Together with the work of researchers such as Dr. Brian Weiss, Dr. Raymond Moody, Dr. Ian Stevenson, Dr. Jim Tucker, Ms. Suzanne Giesemann, Sir Edgar Cayce, and many others exploring consciousness, evidential mediumship, Near-Death Experiences, reincarnation, and the continuity of consciousness beyond physical death, I find that many of their observations resonate remarkably with the timeless teachings of great spiritual masters such as the Enlightened One, Lord Buddha, who spoke of karma, rebirth, compassion, and the interconnectedness of life more than 2,500 years ago.

Perhaps it is no coincidence that the devastating Battle of Kalinga became the turning point in the life of Emperor Ashoka. Deeply shaken by the immense human suffering and loss of life he had caused, Ashoka underwent a profound moral and spiritual transformation. Renouncing conquest through violence, he embraced the path of Dhamma and became one of history's greatest patrons of Buddhist philosophy, helping spread its teachings of compassion, non-violence, and ethical living across much of Asia.

Whether one interprets these historical events, spiritual teachings, or modern investigations as converging upon a deeper truth is, of course, a matter of personal reflection.

I do not ask anyone to accept these perspectives uncritically. I merely encourage sincere seekers to explore the evidence, the research, and the wisdom available from different traditions, and then arrive at their own conclusions with an open mind, healthy skepticism, and intellectual honesty.

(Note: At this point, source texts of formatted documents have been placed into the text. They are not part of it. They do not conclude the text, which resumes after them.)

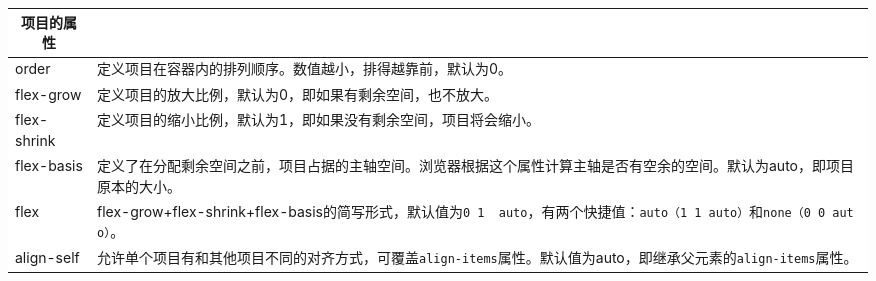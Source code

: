 

| 项目的属性  |                                                              |
| ----------- | ------------------------------------------------------------ |
| order       | 定义项目在容器内的排列顺序。数值越小，排得越靠前，默认为0。  |
| flex-grow   | 定义项目的放大比例，默认为0，即如果有剩余空间，也不放大。    |
| flex-shrink | 定义项目的缩小比例，默认为1，即如果没有剩余空间，项目将会缩小。 |
| flex-basis  | 定义了在分配剩余空间之前，项目占据的主轴空间。浏览器根据这个属性计算主轴是否有空余的空间。默认为auto，即项目原本的大小。 |
| flex        | flex-grow+flex-shrink+flex-basis的简写形式，默认值为`0 1  auto`，有两个快捷值：`auto（1 1 auto）`和`none（0 0 auto）`。 |
| align-self  | 允许单个项目有和其他项目不同的对齐方式，可覆盖`align-items`属性。默认值为auto，即继承父元素的`align-items`属性。 |


  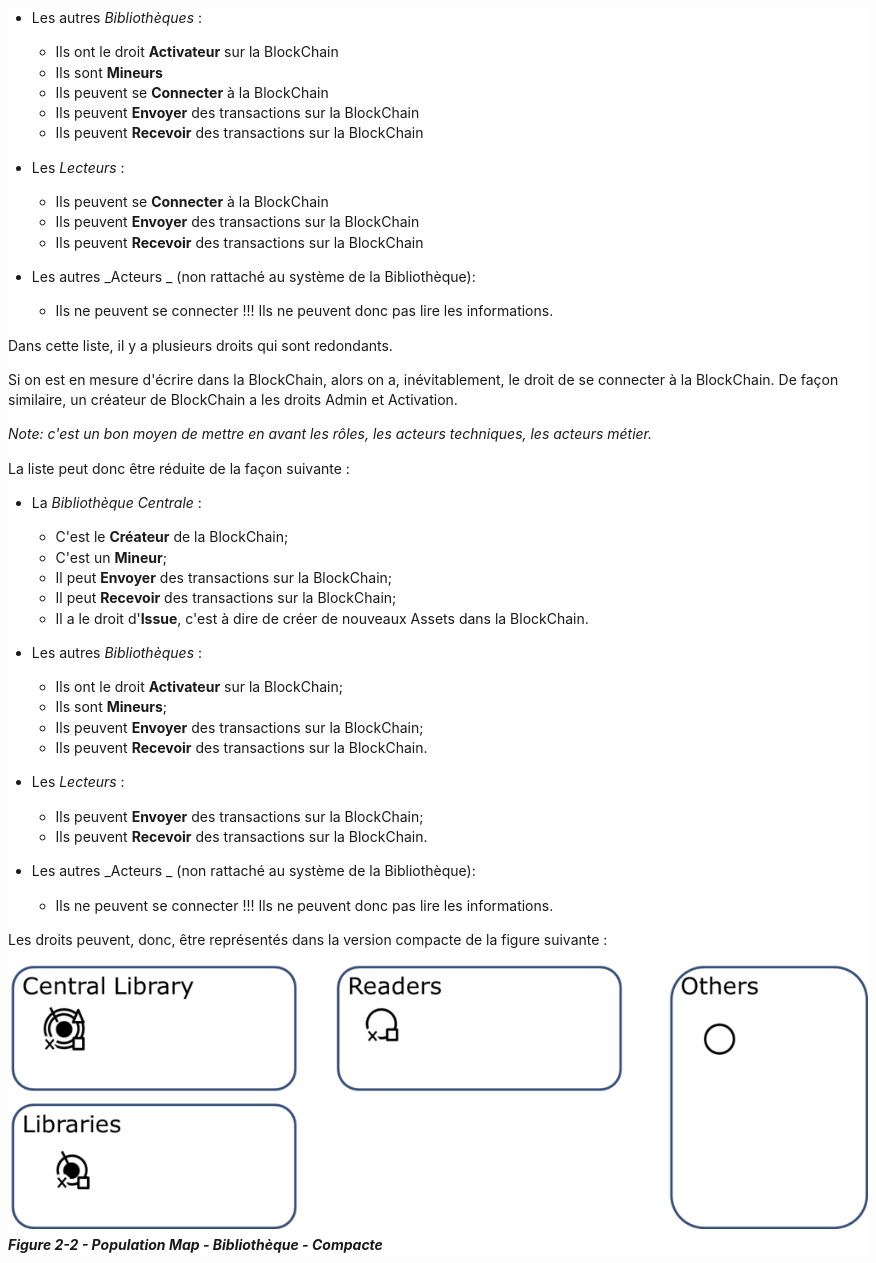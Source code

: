 * Les autres _Bibliothèques_ :

  * Ils ont le droit **Activateur** sur la BlockChain
  * Ils sont **Mineurs**
  * Ils peuvent se **Connecter** à la BlockChain
  * Ils peuvent **Envoyer** des transactions sur la BlockChain
  * Ils peuvent **Recevoir** des transactions sur la BlockChain

* Les _Lecteurs_ :

  * Ils peuvent se **Connecter** à la BlockChain
  * Ils peuvent **Envoyer** des transactions sur la BlockChain
  * Ils peuvent **Recevoir** des transactions sur la BlockChain

* Les autres _Acteurs _ \(non rattaché au système de la Bibliothèque\):

  * Ils ne peuvent se connecter !!! Ils ne peuvent donc pas lire les informations.

Dans cette liste, il y a plusieurs droits qui sont redondants.

Si on est en mesure d'écrire dans la BlockChain, alors on a, inévitablement, le droit de se connecter à la BlockChain. De façon similaire, un créateur de BlockChain a les droits Admin et Activation.

_Note: c'est un bon moyen de mettre en avant les rôles, les acteurs techniques, les acteurs métier._

La liste peut donc être réduite de la façon suivante :

* La _Bibliothèque Centrale_ :

  * C'est le **Créateur** de la BlockChain;
  * C'est un **Mineur**;
  * Il peut **Envoyer** des transactions sur la BlockChain;
  * Il peut **Recevoir** des transactions sur la BlockChain;
  * Il a le droit d'**Issue**, c'est à dire de créer de nouveaux Assets dans la BlockChain.

* Les autres _Bibliothèques_ :

  * Ils ont le droit **Activateur** sur la BlockChain;
  * Ils sont **Mineurs**;
  * Ils peuvent **Envoyer** des transactions sur la BlockChain;
  * Ils peuvent **Recevoir** des transactions sur la BlockChain.

* Les _Lecteurs_ :

  * Ils peuvent **Envoyer** des transactions sur la BlockChain;
  * Ils peuvent **Recevoir** des transactions sur la BlockChain.

* Les autres _Acteurs _ \(non rattaché au système de la Bibliothèque\):

  * Ils ne peuvent se connecter !!! Ils ne peuvent donc pas lire les informations.

Les droits peuvent, donc, être représentés dans la version compacte de la figure suivante :

![](/Img/PM-Library-Compact.png)_**Figure 2-2 - Population Map - Bibliothèque - Compacte**_
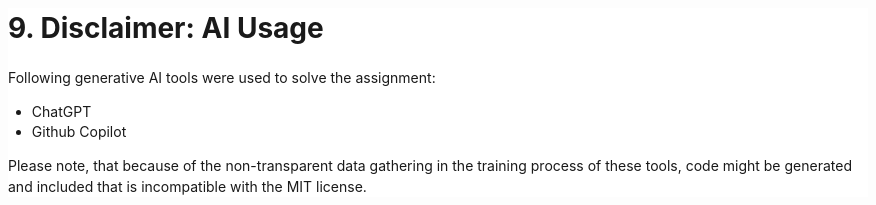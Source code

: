 # 9. Disclaimer: AI Usage

Following generative AI tools were used to solve the assignment:

- ChatGPT
- Github Copilot

Please note, that because of the non-transparent data gathering in the training process of these tools, code might be generated and included that is incompatible with the MIT license.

One recurring theme I have encountered in many such Akashic readings is remarkably consistent: as we sow, so shall we reap. Many accounts describe individuals discovering that the challenges, losses, or recurring patterns they face in one lifetime may be connected to choices made in a previous one or another. According to these accounts, lasting healing often begins only when the soul develops genuine understanding, compassion, and a willingness to transform.

Whether one interprets these accounts literally, symbolically, or chooses not to accept them at all is entirely a matter of personal discernment.

Yet they leave me with one simple question that continues to echo within me:

"If I would never wish to be bred, confined, terrorized, slaughtered, or butchered against my will simply because another being was more powerful than I am, what gives me the moral right to inflict that fate upon another sentient being?"

I do not claim to possess the answer.

I only know that it is a question I can no longer ignore.

For me, it serves as a constant reminder that every choice matters.

That is why I hold no expectation that the whole world will suddenly change.

Nor is that the purpose of this reflection.

My only hope is that these words reach those souls who are ready to pause.

Ready to question.

Ready to reflect with an open mind and an open heart.

And then, without pressure, guilt, or judgment, allow their own conscience to guide them towards whatever they sincerely feel is the highest expression of truth, compassion, and awareness.

If even one person becomes a little more conscious because of these reflections...

If even one sentient life is spared unnecessary suffering because someone chose compassion over habit...

Then, for me, these words will already have served their purpose.

Forever A Humble Seeker of Truth & The Divine!